Environment Wrappers#

torchwm exposes reusable environment wrappers used by Dreamer and other environment pipelines. The wrapper module contains reusable preprocessing wrappers used by Dreamer and other environment pipelines. These wrappers let you compose time limits, action repeats, action normalization, observation dictionaries, one-hot actions, reward observations, and image transforms.

Standard Dreamer wrapper stack#

Dreamer environment construction applies wrappers in this order:

env = ActionRepeat(env, cfg.action_repeat)
env = NormalizeActions(env)
env = TimeLimit(env, cfg.time_limit // cfg.action_repeat)
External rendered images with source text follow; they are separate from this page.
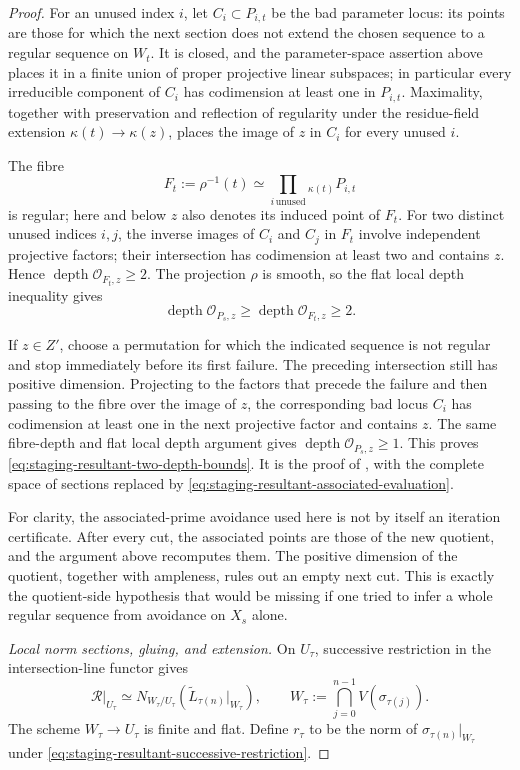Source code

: \begin{proof}
For an unused index \(i\), let \(C_i\subset P_{i,t}\) be the bad parameter
locus: its points are those for which the next section does not extend the
chosen sequence to a regular sequence on \(W_t\).  It is closed, and the
parameter-space assertion above places it in a finite union of proper
projective linear subspaces; in particular every irreducible component of
\(C_i\) has codimension at least one in \(P_{i,t}\).  Maximality, together
with preservation and reflection of regularity under the residue-field extension
\(\kappa(t)\to\kappa(z)\), places the image of \(z\) in \(C_i\) for every
unused \(i\).

The fibre
\[
 F_t:=\rho^{-1}(t)
 \simeq\prod_{i\,\mathrm{unused}}{}_{\kappa(t)}P_{i,t}
\]
is regular; here and below \(z\) also denotes its induced point of \(F_t\).
For two distinct unused indices \(i,j\), the inverse images of
\(C_i\) and \(C_j\) in \(F_t\) involve independent projective factors;
their intersection has codimension at least two and contains \(z\).  Hence
\(\operatorname{depth}\mathcal O_{F_t,z}\geq2\).  The projection \(\rho\)
is smooth, so the flat local depth inequality gives
\[
 \operatorname{depth}\mathcal O_{P_s,z}
 \geq \operatorname{depth}\mathcal O_{F_t,z}
 \geq2.
\]

If \(z\in Z'\), choose a permutation for which the indicated sequence is
not regular and stop immediately before its first failure.  The preceding
intersection still has positive dimension.  Projecting to the factors that
precede the failure and then passing to the fibre over the image of \(z\),
the corresponding bad locus \(C_i\) has codimension at least one in the
next projective factor and contains \(z\).  The same fibre-depth and flat
local depth argument gives
\(\operatorname{depth}\mathcal O_{P_s,z}\geq1\).  This proves
\eqref{eq:staging-resultant-two-depth-bounds}.  It is the proof of
\cite[Lemma~6.3.2]{Ducrot05Cube}, with the complete space of sections
replaced by \eqref{eq:staging-resultant-associated-evaluation}.

For clarity, the associated-prime avoidance used here is not by itself an
iteration certificate.  After every cut, the associated points are those
of the new quotient, and the argument above recomputes them.  The positive
dimension of the quotient, together with ampleness, rules out an empty
next cut.  This is exactly the quotient-side hypothesis that would be
missing if one tried to infer a whole regular sequence from avoidance on
\(X_s\) alone.

\medskip
\noindent\emph{Local norm sections, gluing, and extension.}
On \(U_\tau\), successive restriction in the intersection-line functor
gives
\begin{equation}\label{eq:staging-resultant-successive-restriction}
 \mathscr R|_{U_\tau}
 \simeq
 N_{W_\tau/U_\tau}
 \left(\widetilde L_{\tau(n)}|_{W_\tau}\right),
 \qquad
 W_\tau:=
 \bigcap_{j=0}^{n-1}V(\sigma_{\tau(j)}).
\end{equation}
The scheme \(W_\tau\to U_\tau\) is finite and flat.  Define \(r_\tau\) to
be the norm of \(\sigma_{\tau(n)}|_{W_\tau}\) under
\eqref{eq:staging-resultant-successive-restriction}.


\end{proof}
This creates a stable interface for policies that emit normalized actions and train on fixed-length episodes.

Common wrappers#

Wrapper	Purpose
`TimeLimit`	End an episode after a fixed number of wrapper steps
`ActionRepeat`	Repeat each action and accumulate reward
`NormalizeActions`	Map normalized `[-1, 1]` actions back to finite environment bounds
`ObsDict`	Convert plain observations into a dictionary under a named key
`OneHotAction`	Convert one-hot vectors into discrete action indices
`RewardObs`	Add the latest reward to the observation dictionary under `reward`
`ResizeImage`	Resize image entries in an observation dictionary
`RenderImage`	Add `env.render("rgb_array")` output to observations
`SelectAction`	Select a named action entry before passing it to the environment

Example composition#

from torchwm import ActionRepeat, NormalizeActions, TimeLimit, make_gym_env

env = make_gym_env("Pendulum-v1", size=(64, 64), render_mode="rgb_array")
env = ActionRepeat(env, amount=2)
env = NormalizeActions(env)
env = TimeLimit(env, duration=500)

Action wrappers#

Use NormalizeActions for continuous-control environments when the policy emits normalized values but the simulator expects task-specific bounds. Use OneHotAction for raw discrete environments when your policy outputs one-hot action vectors.
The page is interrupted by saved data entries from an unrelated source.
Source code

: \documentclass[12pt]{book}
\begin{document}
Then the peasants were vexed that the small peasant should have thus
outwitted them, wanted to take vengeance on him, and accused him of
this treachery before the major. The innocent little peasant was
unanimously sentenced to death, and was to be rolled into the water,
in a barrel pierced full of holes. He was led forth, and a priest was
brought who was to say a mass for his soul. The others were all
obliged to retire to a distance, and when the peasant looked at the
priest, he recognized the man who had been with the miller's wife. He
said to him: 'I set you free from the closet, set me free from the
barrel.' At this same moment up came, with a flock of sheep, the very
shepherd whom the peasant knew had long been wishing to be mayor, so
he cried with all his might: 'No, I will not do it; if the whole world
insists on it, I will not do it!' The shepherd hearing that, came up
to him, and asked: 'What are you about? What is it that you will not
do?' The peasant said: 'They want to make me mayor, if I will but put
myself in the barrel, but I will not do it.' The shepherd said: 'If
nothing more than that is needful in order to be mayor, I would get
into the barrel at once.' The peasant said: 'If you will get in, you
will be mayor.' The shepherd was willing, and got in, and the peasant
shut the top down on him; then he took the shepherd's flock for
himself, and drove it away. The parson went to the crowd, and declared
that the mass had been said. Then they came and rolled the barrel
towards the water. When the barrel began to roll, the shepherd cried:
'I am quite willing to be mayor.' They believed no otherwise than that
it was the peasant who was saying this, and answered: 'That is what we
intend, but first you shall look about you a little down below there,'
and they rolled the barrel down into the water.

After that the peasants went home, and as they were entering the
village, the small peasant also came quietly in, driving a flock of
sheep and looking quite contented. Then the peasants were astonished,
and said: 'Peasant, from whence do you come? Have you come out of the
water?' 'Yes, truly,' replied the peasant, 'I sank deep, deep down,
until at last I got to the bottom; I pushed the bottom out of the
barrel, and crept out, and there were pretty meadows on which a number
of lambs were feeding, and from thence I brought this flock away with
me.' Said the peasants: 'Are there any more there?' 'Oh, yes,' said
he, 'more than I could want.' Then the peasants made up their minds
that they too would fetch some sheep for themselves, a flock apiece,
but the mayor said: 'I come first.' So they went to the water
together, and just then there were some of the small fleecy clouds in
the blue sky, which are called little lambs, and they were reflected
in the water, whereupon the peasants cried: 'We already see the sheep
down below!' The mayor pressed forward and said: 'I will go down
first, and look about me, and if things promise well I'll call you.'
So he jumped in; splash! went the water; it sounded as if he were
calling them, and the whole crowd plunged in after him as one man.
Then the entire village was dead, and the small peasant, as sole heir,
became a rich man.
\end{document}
GymImageEnv already provides a one-hot-style action space for discrete base environments, so avoid double-applying discrete conversion unless you intentionally bypass GymImageEnv.

Observation wrappers#

Use ObsDict when a base environment returns a plain array but downstream model code expects a dictionary. Use RewardObs when the model should observe the previous reward. Use RenderImage and ResizeImage to add or resize images for pixel-based training.

Troubleshooting#

Episode lengths are shorter than expected: account for ActionRepeat; Dreamer divides time_limit by action_repeat before applying TimeLimit.
Actions outside bounds: add NormalizeActions or check whether your policy already emits native environment actions.
Missing observation keys: inspect the environment after each wrapper in your stack to verify the expected dictionary keys.
Image shape mismatch: confirm whether the wrapper returns HWC or CHW images and transpose before model input if needed.